Les autorités maliennes devraient accélérer le redéploiement de gendarmes, de policiers et de personnels du ministère de la Justice dans toute la région nord du pays afin de dissuader les militaires gouvernementaux de commettre des abus, a déclaré Human Rights Watch. Le MNLA devrait, quant à lui, mettre fin aux exactions contre les civils et faire rendre des comptes à ceux qui en ont commis.
Kidal est la seule région du Mali dont le gouvernement n’a pas totalement récupéré le contrôle à la suite de l’opération militaire menée par la France en janvier, qui a permis de chasser les rebelles armés et les groupes islamistes du nord du pays. Depuis mai, l’armée nationale malienne semblait s’apprêter à reprendre la ville de Kidal, avant les élections prévues pour le mois de juillet. L’armée a effectué des patrouilles et d’autres opérations militaires dans toute la région du nord, où la situation en matière de sécurité demeure précaire en raison d’infiltrations régulières par des groupes islamistes armés, ainsi que du banditisme.
Les exactions commises récemment dans le nord du Mali et la reprise des combats pourraient exacerber encore les tensions ethniques qui sont déjà fortes, à l’approche des élections de juillet, a averti Human Rights Watch. Le gouvernement a déclaré que Kidal devait repasser sous son contrôle avant les élections, et le MNLA a affirmé qu’il reprendrait le combat si l’armée malienne tentait de reprendre Kidal. Des négociations pour trouver une solution politique et sortir de l’impasse à Kidal sont en cours. Human Rights Watch avait récemment appelé toutes les parties belligérantes à respecter les lois de la guerre au cas où l’armée nationale malienne lancerait une offensive contre les groupes armés d’opposition dans la région de Kidal.
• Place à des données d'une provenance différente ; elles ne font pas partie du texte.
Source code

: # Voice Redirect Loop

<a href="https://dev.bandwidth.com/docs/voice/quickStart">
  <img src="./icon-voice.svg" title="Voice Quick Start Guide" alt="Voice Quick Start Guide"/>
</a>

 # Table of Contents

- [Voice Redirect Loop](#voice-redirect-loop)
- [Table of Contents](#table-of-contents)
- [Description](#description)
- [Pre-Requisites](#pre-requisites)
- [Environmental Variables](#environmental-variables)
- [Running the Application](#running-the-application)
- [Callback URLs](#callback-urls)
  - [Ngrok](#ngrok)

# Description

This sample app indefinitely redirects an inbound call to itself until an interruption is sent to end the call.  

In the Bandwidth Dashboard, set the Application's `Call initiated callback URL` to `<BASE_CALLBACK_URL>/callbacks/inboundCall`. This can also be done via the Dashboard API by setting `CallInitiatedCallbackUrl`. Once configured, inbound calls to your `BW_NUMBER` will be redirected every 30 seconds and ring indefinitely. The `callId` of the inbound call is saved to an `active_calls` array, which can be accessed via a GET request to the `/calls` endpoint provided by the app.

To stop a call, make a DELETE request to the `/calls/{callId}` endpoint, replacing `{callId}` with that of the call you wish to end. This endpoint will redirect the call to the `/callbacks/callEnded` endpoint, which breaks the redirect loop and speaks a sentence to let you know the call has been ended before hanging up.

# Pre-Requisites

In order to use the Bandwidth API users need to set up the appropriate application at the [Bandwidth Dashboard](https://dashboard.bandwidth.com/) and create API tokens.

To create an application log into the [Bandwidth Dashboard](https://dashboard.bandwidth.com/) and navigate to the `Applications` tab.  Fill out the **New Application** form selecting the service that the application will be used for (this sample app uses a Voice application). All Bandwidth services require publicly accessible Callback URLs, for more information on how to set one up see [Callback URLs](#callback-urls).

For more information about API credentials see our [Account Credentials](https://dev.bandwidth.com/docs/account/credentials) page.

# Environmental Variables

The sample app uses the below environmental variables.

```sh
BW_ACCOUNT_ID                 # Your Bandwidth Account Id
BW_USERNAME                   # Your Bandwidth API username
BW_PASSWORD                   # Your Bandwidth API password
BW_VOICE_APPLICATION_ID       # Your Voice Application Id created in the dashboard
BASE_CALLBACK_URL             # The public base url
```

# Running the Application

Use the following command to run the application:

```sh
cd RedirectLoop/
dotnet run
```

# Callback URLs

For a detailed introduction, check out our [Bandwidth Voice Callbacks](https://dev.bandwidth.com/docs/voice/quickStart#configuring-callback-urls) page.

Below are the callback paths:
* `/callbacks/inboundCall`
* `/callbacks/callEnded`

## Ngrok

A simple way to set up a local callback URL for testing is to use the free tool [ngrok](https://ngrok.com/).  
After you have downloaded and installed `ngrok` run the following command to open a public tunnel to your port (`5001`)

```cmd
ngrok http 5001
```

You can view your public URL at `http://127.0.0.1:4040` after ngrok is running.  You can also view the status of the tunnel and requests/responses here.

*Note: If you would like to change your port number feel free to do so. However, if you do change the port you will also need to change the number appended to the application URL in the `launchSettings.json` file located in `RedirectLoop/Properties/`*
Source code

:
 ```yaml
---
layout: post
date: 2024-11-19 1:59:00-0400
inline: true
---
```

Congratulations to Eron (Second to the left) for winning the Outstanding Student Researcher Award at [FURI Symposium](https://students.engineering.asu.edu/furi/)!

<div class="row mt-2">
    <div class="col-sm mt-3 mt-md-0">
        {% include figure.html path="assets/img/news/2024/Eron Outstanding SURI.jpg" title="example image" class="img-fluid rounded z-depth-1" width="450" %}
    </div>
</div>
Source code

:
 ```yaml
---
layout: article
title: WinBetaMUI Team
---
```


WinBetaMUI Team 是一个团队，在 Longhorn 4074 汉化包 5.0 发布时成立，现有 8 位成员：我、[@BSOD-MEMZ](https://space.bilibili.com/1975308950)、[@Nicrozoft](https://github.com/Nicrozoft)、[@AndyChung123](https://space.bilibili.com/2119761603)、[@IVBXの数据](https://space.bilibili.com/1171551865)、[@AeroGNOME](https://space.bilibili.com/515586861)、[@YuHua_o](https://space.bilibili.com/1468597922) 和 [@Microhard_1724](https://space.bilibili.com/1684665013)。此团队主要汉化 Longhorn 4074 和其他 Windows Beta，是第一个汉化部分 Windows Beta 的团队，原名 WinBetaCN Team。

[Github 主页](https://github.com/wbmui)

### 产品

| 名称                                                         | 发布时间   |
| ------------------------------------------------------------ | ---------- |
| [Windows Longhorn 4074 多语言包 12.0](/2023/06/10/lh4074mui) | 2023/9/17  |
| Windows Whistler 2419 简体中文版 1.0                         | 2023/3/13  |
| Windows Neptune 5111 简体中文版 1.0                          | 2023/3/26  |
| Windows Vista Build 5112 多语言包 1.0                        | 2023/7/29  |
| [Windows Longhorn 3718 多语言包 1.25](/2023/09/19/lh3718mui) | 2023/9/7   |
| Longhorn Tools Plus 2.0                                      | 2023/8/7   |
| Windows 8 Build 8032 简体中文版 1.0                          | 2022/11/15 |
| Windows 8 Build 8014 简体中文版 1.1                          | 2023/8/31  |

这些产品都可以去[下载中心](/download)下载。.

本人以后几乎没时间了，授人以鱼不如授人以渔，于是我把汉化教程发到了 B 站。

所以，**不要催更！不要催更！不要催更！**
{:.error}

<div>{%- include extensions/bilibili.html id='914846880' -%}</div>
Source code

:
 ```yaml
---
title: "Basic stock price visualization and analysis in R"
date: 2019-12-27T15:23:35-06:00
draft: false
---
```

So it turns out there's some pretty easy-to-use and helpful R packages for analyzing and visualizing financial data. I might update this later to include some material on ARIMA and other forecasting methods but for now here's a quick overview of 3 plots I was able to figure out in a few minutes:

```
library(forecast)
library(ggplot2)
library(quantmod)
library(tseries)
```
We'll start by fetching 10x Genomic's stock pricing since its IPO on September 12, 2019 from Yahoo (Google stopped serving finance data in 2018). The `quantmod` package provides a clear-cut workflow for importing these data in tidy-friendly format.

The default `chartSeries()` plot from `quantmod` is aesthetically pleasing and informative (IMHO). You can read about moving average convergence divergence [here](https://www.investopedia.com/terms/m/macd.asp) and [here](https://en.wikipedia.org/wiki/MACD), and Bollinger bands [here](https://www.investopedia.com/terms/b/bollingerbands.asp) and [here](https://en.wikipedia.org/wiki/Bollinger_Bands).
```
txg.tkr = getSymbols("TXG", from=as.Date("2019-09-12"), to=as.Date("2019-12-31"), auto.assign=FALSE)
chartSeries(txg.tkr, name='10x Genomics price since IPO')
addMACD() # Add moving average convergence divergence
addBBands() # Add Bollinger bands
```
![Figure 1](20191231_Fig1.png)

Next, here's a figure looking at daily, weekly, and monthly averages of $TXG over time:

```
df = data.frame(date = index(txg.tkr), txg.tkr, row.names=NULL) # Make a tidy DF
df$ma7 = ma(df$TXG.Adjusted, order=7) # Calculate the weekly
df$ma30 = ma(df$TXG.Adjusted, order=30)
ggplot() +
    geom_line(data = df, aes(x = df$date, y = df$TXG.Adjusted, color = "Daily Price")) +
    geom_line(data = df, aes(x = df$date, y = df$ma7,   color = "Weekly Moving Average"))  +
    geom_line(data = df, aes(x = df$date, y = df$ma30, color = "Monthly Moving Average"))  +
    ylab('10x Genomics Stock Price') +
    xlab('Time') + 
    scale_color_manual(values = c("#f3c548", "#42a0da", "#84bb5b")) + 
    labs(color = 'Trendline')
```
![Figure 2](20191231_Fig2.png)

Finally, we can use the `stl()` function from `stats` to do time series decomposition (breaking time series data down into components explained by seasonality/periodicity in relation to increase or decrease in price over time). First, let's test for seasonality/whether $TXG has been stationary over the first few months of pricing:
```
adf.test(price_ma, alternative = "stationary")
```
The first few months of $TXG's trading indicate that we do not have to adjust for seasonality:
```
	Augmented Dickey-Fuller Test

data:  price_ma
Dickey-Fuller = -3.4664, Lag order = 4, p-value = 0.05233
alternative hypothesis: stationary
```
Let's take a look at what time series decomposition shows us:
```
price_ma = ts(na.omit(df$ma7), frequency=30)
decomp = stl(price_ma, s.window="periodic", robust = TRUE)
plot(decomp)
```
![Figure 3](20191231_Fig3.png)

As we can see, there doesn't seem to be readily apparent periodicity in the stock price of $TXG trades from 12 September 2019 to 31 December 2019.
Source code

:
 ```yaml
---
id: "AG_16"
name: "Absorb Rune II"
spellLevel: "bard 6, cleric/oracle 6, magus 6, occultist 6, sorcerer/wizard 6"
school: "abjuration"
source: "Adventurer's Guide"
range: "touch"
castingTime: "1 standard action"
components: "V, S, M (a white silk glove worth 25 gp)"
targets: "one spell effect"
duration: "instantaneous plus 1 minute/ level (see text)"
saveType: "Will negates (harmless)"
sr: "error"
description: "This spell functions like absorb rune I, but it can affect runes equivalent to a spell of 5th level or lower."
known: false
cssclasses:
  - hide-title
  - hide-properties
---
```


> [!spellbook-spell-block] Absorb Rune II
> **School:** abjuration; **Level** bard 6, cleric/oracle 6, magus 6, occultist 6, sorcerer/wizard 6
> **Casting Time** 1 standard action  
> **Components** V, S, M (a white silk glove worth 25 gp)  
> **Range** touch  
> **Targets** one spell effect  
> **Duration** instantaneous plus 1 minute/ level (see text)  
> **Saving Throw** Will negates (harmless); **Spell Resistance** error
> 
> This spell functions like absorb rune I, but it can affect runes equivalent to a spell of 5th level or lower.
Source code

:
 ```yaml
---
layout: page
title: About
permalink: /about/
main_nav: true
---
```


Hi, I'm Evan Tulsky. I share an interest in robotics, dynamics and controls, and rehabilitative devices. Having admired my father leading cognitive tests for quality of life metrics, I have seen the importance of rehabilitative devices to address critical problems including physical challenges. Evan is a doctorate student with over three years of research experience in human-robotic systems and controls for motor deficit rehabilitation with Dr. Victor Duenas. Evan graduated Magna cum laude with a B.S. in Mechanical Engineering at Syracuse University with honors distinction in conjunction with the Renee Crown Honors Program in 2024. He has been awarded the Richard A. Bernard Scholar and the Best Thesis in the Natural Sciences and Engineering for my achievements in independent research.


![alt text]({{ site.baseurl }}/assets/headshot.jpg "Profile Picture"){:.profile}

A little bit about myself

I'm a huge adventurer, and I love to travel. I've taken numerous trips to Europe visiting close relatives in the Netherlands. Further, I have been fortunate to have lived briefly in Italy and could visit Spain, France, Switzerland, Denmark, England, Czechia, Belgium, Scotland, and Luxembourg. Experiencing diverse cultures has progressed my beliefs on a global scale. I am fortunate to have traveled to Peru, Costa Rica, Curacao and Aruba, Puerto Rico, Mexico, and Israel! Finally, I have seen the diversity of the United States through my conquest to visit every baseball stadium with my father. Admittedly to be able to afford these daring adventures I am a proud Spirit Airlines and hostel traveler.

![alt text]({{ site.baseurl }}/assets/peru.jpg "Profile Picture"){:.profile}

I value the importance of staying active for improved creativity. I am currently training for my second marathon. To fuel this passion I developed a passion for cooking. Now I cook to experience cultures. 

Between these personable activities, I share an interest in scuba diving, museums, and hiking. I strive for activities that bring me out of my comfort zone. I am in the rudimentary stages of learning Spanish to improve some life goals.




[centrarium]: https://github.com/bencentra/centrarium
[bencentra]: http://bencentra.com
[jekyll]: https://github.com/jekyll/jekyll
Une meilleure protection des civils, ainsi que des mesures fermes de la part du gouvernement malien pour enquêter sur les exactions commises par les deux camps et poursuivre leurs auteurs en justice, sont des conditions essentielles à une amélioration de la situation en matière de droits humains dans le nord du Mali, a affirmé Human Rights Watch.
« Le Mali est confronté à de réelles menaces sécuritaires, mais brutaliser des détenus et des civils n’est pas un bon moyen d’y faire face », a conclu Corinne Dufka. « Le commandement militaire devrait honorer ses engagements à amener les soldats ayant commis des actes illégaux à rendre des comptes et à contenir cette vague d’indiscipline dans la région de Mopti ».